Bringing the Gospel Home – Ephesians 6:21-24



The book of Ephesians is one of the most important letters in the entire New Testament.  It contains in relatively brief form the Apostle Paul’s major theological ideas as well as his understanding of their application in the life of the first century church.  Of course, we believe that since this book is written by an apostle of Jesus Christ, it is therefore not just the apostle’s own personal understanding of these things, but an authoritative message from our Lord himself.  These are good words.  They are true words.  Some people have tried to separate Christianity from Paul’s understanding of Christianity.  But the fact of the matter is that you simply cannot do that.  You are not a Christian in any authentic sense of the word if you are not Pauline in your orthodoxy.  And that makes books like Ephesians simply foundational for the identity of the church today and the way it lives out the gospel.

So as we come to a close in our series of expositions on this great book, let’s remind ourselves of some of the major themes that the apostle has set before us in his letter.  In fact, we have them right before us in the closing words of the apostle: “Peace be to the brethren, and love with faith, from God the Father and the Lord Jesus Christ.  Grace be with all them that love our Lord Jesus Christ in sincerity.  Amen.”

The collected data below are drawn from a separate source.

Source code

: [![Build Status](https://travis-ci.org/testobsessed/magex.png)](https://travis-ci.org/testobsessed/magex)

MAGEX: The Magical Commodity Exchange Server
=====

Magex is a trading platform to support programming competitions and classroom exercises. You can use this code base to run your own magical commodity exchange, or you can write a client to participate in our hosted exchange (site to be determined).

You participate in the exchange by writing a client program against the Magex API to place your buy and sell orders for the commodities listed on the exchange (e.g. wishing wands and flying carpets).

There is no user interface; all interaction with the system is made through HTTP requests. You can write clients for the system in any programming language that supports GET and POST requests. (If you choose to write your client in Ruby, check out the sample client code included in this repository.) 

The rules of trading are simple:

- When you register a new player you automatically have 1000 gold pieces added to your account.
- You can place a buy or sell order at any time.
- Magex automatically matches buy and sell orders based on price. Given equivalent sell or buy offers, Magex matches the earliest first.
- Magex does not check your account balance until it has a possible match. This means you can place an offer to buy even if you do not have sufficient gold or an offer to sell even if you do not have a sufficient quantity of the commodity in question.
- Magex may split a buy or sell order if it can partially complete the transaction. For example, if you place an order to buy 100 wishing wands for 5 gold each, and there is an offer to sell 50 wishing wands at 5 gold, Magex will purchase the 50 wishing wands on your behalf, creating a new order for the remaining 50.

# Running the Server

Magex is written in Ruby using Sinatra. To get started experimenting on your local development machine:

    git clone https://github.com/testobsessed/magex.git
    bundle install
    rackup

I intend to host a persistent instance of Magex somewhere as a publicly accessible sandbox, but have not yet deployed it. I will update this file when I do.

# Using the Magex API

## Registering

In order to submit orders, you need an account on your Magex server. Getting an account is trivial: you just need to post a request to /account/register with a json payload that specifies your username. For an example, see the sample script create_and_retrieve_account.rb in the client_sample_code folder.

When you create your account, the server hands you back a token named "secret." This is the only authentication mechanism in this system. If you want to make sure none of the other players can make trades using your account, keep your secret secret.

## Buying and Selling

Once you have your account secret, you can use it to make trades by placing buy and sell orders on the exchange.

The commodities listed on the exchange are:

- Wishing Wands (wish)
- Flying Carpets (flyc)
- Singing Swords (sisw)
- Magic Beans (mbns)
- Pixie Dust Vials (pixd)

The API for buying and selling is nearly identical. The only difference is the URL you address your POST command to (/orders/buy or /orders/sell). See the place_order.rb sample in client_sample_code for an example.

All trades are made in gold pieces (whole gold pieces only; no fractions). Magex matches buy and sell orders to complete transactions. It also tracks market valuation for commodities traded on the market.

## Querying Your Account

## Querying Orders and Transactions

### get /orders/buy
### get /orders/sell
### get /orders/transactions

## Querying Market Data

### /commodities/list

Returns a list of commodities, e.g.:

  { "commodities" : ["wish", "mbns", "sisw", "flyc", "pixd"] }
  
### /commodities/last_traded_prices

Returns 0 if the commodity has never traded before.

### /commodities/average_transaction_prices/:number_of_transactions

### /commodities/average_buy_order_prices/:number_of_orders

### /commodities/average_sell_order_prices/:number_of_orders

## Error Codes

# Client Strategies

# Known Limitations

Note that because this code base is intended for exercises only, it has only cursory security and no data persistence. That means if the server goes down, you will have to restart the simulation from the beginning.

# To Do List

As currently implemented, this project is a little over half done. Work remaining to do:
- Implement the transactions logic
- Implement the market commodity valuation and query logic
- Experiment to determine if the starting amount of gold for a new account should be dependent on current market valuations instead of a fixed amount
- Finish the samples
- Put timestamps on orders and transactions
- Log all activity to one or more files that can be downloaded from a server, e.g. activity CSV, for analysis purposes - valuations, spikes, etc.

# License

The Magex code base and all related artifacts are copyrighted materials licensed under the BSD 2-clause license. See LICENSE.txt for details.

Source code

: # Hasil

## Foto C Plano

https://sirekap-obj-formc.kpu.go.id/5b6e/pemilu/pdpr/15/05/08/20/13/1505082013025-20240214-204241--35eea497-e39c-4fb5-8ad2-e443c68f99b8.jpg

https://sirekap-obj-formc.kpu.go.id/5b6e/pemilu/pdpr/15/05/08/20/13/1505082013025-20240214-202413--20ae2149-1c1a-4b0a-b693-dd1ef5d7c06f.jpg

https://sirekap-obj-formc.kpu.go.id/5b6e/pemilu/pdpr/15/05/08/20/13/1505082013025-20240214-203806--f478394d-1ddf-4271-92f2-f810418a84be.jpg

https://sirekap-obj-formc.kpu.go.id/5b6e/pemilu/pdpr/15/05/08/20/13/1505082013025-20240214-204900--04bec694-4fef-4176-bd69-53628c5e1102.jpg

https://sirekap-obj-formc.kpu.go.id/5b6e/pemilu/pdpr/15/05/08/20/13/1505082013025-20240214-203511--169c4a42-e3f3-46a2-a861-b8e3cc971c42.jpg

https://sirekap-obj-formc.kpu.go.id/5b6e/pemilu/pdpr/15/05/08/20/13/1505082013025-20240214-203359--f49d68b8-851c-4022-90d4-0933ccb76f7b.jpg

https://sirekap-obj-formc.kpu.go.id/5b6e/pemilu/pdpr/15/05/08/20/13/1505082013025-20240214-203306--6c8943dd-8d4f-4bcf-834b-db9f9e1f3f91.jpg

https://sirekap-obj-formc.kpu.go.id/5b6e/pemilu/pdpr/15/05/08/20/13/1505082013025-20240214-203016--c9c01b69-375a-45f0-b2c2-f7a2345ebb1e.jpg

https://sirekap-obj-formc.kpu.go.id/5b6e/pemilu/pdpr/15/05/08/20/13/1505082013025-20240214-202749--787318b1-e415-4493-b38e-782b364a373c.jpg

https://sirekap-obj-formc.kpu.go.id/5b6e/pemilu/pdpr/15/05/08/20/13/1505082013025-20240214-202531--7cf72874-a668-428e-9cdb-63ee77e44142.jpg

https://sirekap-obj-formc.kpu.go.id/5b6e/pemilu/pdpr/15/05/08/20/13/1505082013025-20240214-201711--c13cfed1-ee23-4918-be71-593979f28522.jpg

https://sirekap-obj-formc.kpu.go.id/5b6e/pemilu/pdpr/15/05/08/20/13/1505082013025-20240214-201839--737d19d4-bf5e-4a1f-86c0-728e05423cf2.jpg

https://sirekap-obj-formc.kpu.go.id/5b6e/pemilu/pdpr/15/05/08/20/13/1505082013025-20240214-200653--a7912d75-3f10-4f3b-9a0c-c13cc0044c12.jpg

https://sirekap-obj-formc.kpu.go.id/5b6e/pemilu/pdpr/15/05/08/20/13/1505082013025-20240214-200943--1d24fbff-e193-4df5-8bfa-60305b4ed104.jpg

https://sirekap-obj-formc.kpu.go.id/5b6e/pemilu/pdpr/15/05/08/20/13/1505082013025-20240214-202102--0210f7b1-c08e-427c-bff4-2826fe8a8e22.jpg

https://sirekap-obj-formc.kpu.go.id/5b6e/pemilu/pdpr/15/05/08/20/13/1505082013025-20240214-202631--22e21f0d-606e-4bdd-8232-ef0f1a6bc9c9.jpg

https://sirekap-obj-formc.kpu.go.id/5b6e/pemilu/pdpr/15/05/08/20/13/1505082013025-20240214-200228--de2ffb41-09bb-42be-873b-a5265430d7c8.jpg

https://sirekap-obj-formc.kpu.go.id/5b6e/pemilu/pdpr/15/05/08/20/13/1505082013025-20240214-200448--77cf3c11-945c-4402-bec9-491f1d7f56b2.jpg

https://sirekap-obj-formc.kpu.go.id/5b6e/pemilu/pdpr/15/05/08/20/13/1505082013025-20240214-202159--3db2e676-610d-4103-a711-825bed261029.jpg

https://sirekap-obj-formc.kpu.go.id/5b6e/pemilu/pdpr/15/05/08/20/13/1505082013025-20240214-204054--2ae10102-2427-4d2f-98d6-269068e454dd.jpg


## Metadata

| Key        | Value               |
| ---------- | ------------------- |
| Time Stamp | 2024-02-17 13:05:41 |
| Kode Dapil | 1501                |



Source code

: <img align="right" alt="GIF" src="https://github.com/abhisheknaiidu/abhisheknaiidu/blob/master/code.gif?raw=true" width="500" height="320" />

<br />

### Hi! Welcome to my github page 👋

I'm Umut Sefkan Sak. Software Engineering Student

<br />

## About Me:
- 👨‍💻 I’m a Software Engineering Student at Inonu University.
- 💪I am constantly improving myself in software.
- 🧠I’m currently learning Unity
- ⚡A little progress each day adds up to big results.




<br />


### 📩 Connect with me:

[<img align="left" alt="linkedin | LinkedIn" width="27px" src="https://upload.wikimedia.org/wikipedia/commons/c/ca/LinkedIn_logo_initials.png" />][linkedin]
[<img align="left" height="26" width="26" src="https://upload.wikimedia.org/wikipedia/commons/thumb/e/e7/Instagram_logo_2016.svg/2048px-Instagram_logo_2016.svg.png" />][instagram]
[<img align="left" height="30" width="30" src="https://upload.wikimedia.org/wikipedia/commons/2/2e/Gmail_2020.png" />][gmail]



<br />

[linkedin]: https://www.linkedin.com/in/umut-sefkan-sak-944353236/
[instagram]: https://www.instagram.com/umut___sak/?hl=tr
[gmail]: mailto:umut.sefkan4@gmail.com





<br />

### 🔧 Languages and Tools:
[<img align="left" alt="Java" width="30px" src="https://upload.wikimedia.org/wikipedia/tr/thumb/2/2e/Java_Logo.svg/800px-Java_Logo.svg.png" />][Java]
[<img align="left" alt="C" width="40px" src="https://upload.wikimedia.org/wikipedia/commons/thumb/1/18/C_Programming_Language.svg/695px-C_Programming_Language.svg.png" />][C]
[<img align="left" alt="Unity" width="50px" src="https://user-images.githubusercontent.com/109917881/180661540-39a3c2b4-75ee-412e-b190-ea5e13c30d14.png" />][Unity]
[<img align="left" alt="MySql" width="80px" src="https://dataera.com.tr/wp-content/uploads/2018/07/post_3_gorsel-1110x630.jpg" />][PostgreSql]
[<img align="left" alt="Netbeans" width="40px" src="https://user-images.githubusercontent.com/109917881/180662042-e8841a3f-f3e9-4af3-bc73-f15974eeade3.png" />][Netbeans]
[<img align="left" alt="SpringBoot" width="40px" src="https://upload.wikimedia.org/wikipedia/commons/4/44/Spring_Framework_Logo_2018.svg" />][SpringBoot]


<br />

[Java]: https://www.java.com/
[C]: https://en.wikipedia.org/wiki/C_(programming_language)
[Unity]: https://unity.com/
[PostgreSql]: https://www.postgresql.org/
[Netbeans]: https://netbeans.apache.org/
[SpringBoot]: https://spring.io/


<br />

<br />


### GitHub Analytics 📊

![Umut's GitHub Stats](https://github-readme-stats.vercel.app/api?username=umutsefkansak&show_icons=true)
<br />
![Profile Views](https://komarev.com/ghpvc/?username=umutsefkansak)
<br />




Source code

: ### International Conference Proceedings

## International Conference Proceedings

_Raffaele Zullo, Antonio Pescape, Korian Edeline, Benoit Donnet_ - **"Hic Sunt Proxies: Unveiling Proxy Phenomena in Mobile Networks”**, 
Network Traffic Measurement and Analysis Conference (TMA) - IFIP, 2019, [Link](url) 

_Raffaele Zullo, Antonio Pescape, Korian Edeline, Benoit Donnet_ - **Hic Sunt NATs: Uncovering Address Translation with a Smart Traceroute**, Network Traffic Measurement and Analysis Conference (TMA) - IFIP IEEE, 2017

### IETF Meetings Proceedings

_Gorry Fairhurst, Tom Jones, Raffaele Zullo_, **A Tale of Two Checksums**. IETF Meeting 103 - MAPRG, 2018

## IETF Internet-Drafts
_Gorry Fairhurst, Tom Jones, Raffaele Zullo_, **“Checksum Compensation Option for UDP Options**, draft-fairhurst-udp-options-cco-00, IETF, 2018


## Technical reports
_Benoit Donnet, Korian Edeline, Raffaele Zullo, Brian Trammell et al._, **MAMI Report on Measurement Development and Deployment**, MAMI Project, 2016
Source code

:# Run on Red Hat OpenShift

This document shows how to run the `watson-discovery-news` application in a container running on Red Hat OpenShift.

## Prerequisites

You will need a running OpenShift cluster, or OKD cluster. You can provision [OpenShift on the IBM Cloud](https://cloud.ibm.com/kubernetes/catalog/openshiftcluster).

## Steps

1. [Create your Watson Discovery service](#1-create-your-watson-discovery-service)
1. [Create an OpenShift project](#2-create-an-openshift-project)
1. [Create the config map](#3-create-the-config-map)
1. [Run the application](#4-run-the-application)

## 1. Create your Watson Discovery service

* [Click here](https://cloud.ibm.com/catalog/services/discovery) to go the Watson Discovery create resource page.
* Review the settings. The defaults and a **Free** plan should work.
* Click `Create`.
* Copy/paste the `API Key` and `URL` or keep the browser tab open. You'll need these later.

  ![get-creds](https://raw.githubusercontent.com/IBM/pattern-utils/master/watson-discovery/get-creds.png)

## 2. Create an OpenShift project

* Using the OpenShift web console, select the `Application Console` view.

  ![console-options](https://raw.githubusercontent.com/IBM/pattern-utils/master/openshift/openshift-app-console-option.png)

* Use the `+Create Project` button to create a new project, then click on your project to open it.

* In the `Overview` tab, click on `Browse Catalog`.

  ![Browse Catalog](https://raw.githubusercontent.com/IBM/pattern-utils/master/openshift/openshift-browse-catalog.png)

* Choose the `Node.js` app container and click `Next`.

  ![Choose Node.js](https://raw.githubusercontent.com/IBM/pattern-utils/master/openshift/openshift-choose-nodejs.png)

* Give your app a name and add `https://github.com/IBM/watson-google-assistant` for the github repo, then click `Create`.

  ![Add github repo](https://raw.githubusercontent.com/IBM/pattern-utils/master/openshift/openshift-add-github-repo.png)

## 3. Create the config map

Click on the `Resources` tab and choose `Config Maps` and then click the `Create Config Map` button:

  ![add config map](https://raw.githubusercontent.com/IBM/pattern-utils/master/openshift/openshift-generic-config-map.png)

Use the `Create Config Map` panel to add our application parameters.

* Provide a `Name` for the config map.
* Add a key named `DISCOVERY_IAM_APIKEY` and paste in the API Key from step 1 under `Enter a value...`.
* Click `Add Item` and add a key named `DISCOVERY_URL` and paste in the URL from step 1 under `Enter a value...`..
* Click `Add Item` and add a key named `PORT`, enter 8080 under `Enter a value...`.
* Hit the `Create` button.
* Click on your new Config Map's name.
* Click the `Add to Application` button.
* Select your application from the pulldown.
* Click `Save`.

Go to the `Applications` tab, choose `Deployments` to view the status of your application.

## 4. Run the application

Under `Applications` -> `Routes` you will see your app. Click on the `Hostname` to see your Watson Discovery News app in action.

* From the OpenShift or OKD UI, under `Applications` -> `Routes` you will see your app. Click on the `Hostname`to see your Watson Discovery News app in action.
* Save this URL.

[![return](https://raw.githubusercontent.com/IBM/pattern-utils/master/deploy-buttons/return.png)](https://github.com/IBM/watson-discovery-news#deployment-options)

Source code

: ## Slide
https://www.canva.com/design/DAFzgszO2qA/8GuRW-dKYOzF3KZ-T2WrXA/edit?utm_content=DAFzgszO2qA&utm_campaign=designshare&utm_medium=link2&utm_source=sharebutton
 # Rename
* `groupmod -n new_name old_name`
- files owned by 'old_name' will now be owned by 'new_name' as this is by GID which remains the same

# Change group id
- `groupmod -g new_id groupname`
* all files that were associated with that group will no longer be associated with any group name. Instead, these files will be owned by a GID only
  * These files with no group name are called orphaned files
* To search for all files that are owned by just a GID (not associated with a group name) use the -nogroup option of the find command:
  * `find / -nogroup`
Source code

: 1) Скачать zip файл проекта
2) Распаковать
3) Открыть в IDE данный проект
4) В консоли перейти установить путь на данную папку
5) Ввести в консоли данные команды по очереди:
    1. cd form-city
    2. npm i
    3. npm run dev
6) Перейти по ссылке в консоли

There are several words here that really summarize the message of this epistle.  They are peace, grace, love, and faith.  These words tell us what God has done for us in Christ, how this came to us in Christ, and why this came to us in Christ.

Peace.  This is what God has done for us in Christ.  It is a central element to the gospel.  Essentially, the gospel is about reconciliation, above all between God and man.  In 2 Cor. 5:18, Paul calls his ministry “the ministry of reconciliation.”  According to God’s word, sin has created a chasm between God and man and the gospel tells us that this chasm is bridged by Christ.  In the gospel, we have the announcement of peace from heaven: “For he [Christ] is our peace, who hath made both [Jew and Gentile] one, and hath broken down the middle wall of partition between us; having abolished in his flesh the enmity, even the law of commandments contained in ordinances; for to make in himself of twain one new man, so making peace; and that he might reconcile both unto God in one body by the cross, having slain the enmity thereby: and came and preached peace to you which were afar off, and to them that were nigh” (Eph. 2:14-17).  This idea is also present at the very beginning of the letter, when Paul tells us that the purpose of God’s predestination of his people is that we should be adopted into his family (Eph. 1:5).  Those who were once enemies are now part of his family!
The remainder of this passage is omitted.